# Tag Archives: prove vertical angles are congruent using rigid motions

## Vertical Angles Are Congruent

CCSS-M.G-CO.C.9. Prove theorems about lines and angles. Theorems include: vertical angles are congruent; when a transversal crosses parallel lines, alternate interior angles are congruent and corresponding angles are congruent; points on a perpendicular bisector of a line segment are exactly those equidistant from the segment’s endpoints.

How do we know that vertical angles are congruent, other than “my teacher told me”, or “the dynamic geometry software convinces me”. (Even though we did let our dynamic geometry software convince us, as most students had not before seen measured vertical angles move.)

Students worked individually first. I monitored their work.

How many times have you heard a student say that they don’t know where to start when writing a proof?

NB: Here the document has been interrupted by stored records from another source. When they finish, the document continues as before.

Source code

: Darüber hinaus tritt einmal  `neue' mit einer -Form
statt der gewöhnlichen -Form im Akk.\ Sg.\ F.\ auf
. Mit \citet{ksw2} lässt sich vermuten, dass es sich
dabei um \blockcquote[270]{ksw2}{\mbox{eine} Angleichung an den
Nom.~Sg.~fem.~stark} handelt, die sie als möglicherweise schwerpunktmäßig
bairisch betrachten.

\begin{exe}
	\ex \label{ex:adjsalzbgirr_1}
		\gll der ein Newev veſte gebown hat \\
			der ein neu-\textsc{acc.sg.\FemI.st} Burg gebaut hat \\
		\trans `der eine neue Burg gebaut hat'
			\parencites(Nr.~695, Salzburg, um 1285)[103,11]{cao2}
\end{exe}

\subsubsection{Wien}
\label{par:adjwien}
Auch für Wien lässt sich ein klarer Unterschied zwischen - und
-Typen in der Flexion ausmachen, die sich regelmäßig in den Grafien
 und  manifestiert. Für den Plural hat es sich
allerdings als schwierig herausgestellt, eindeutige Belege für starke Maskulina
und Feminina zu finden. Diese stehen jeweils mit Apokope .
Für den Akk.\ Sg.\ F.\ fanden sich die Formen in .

Can the leveled learning progression that Jill Gough (@jgough) and I have written for construct a viable argument and critique the reasoning of others help?

What information is given (or implied) in the diagram?

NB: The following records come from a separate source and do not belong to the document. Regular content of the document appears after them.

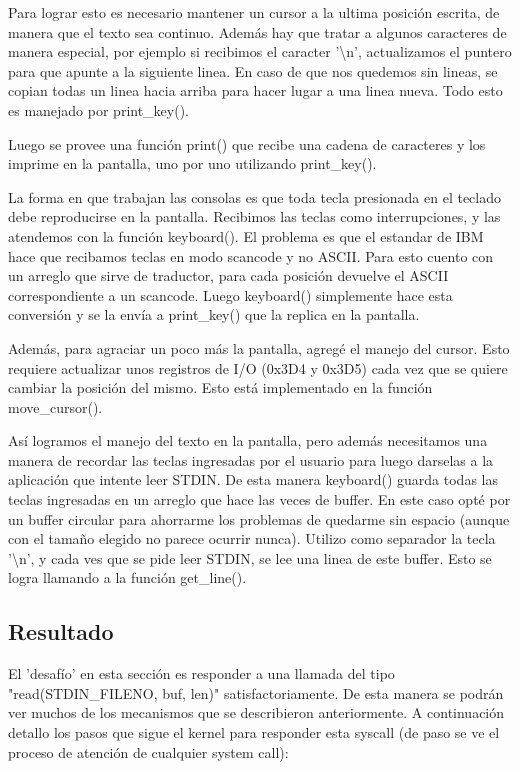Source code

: Para lograr esto es necesario mantener un cursor a la ultima posición escrita,
de manera que el texto sea continuo. Además hay que tratar a algunos caracteres
de manera especial, por ejemplo si recibimos el caracter '\textbackslash n',
actualizamos el puntero para que apunte a la siguiente linea. En caso de que
nos quedemos sin lineas, se copian todas un linea hacia arriba para hacer
lugar a una linea nueva. Todo esto es manejado por print\_key().

Luego se provee una función print() que recibe una cadena de caracteres y los
imprime en la pantalla, uno por uno utilizando print\_key().

La forma en que trabajan las consolas es que toda tecla presionada en el
teclado debe reproducirse en la pantalla. Recibimos las teclas como
interrupciones, y las atendemos con la función keyboard(). El problema es que el
estandar de IBM hace que recibamos teclas en modo scancode y no ASCII. Para
esto cuento con un arreglo que sirve de traductor, para cada posición devuelve
el ASCII correspondiente a un scancode. Luego keyboard() simplemente hace esta
conversión y se la envía a print\_key() que la replica en la pantalla.

Además, para agraciar un poco más la pantalla, agregé el manejo del cursor.
Esto requiere actualizar unos registros de I/O (0x3D4 y 0x3D5) cada vez que se
quiere cambiar la posición del mismo. Esto está implementado en la función
move\_cursor().

Así logramos el manejo del texto en la pantalla, pero además necesitamos una
manera de recordar las teclas ingresadas por el usuario para luego darselas a
la aplicación que intente leer STDIN. De esta manera keyboard() guarda todas
las teclas ingresadas en un arreglo que hace las veces de buffer. En este caso
opté por un buffer circular para ahorrarme los problemas de quedarme sin
espacio (aunque con el tamaño elegido no parece ocurrir nunca). Utilizo como
separador la tecla '\textbackslash n', y cada ves que se pide leer STDIN, se
lee una linea de este buffer. Esto se logra llamando a la función get\_line().

\subsection{Resultado}

El 'desafío' en esta sección es responder a una llamada del tipo
"read(STDIN\_FILENO, buf, len)" satisfactoriamente. De esta manera se podrán
ver muchos de los mecanismos que se describieron anteriormente. A continuación
detallo los pasos que sigue el kernel para responder esta syscall (de paso se
ve el proceso de atención de cualquier system call):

One student marked given information on the diagram so that she could understand it.

Another student is on her way to establishing given information and is working on communicating why her conjecture must be true.

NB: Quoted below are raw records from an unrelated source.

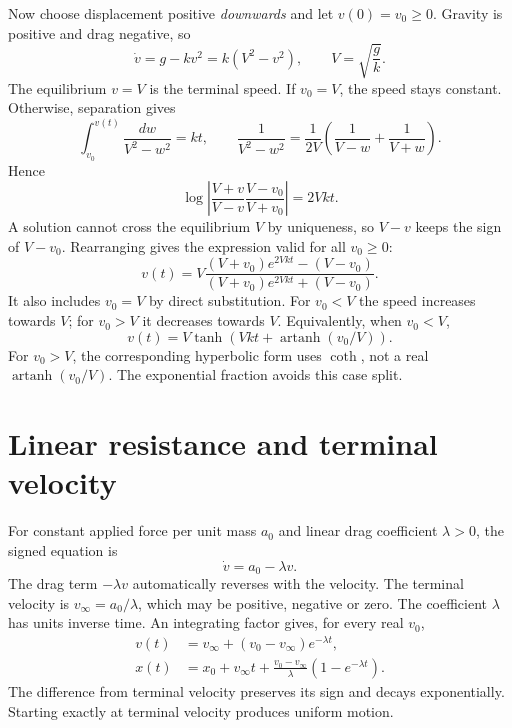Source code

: \begin{example}
Now choose displacement positive \emph{downwards} and let $v(0)=v_0\geq0$.
Gravity is positive and drag negative, so
\[
\dot v=g-kv^2=k(V^2-v^2),\qquad V=\sqrt{\frac gk}.
\]
The equilibrium $v=V$ is the terminal speed. If $v_0=V$, the speed stays
constant. Otherwise, separation gives
\[
\int_{v_0}^{v(t)}\frac{dw}{V^2-w^2}=kt,
\qquad
\frac1{V^2-w^2}=\frac1{2V}\left(\frac1{V-w}+\frac1{V+w}\right).
\]
Hence
\[
\log\left|\frac{V+v}{V-v}\frac{V-v_0}{V+v_0}\right|=2Vkt.
\]
A solution cannot cross the equilibrium $V$ by uniqueness, so $V-v$ keeps
the sign of $V-v_0$. Rearranging gives the expression valid for all
$v_0\geq0$:
\begin{equation}\label{eq:applied-quadratic-drag}
v(t)=V\frac{(V+v_0)e^{2Vkt}-(V-v_0)}
              {(V+v_0)e^{2Vkt}+(V-v_0)}.
\end{equation}
It also includes $v_0=V$ by direct substitution. For $v_0<V$ the speed
increases towards $V$; for $v_0>V$ it decreases towards $V$.
Equivalently, when $v_0<V$,
\[
v(t)=V\tanh\left(Vkt+\operatorname{artanh}(v_0/V)\right).
\]
For $v_0>V$, the corresponding hyperbolic form uses $\coth$, not a real
$\operatorname{artanh}(v_0/V)$. The exponential fraction avoids this case split.
\end{example}

\section{Linear resistance and terminal velocity}
For constant applied force per unit mass $a_0$ and linear drag coefficient
$\lambda>0$, the signed equation is
\[
\dot v=a_0-\lambda v.
\]
The drag term $-\lambda v$ automatically reverses with the velocity.
The terminal velocity is $v_\infty=a_0/\lambda$, which may be positive,
negative or zero. The coefficient $\lambda$ has units inverse time.
An integrating factor gives, for every real $v_0$,
\begin{align*}
v(t)&=v_\infty+(v_0-v_\infty)e^{-\lambda t},\\
x(t)&=x_0+v_\infty t+
\frac{v_0-v_\infty}{\lambda}(1-e^{-\lambda t}).
\end{align*}
The difference from terminal velocity preserves its sign and decays
exponentially. Starting exactly at terminal velocity produces uniform motion.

Another student uses his given information and can get to m∠2=m∠4 but should probably show that m∠2+m∠3=m∠3+m∠4 more directly.

Without realizing it, another student is on her way to establishing the Congruent Supplements Theorem. We can see from her work that she used some angle measures to make sense of why vertical angles have to be congruent.

And another student with a “congruent supplements” argument but not written exactly the same way.

So 1 of the 31 students suggested that vertical angles are congruent because of a reflection.

What information do we need to know to define a reflection?

An object and a line.

So about what line are you reflecting ∠2 or ∠4 to show that the figures are congruent?

By the time I had made it around the room again, TL had decided that the angles should be reflected about the angle bisector of ∠3 and ∠1.

When we were ready for the whole class discussion, we started with the progression of traditional Euclidean proofs – letting each student I called on adding a bit more to the argument. Then we considered TL’s proof with rigid motions.

His argument makes sense to the class – and in fact if we test the conjecture using technology we can see that it is true:

But I wonder how we can prove the angle bisector of ∠1 is collinear with the angle bisector of ∠3 without technology. Maybe an indirect proof would work?

So is there another rigid motion that would let us show the congruence of vertical angles?

A rotation?

A rotation of what object about what point using how many degrees?

And so, together, we came up with the following argument to show that vertical angles are congruent using a rotation.

And so the journey continues … learning more about transformational geometry every day from my students, who see geometry unfold differently than I, because their study of geometry started with rigid motions.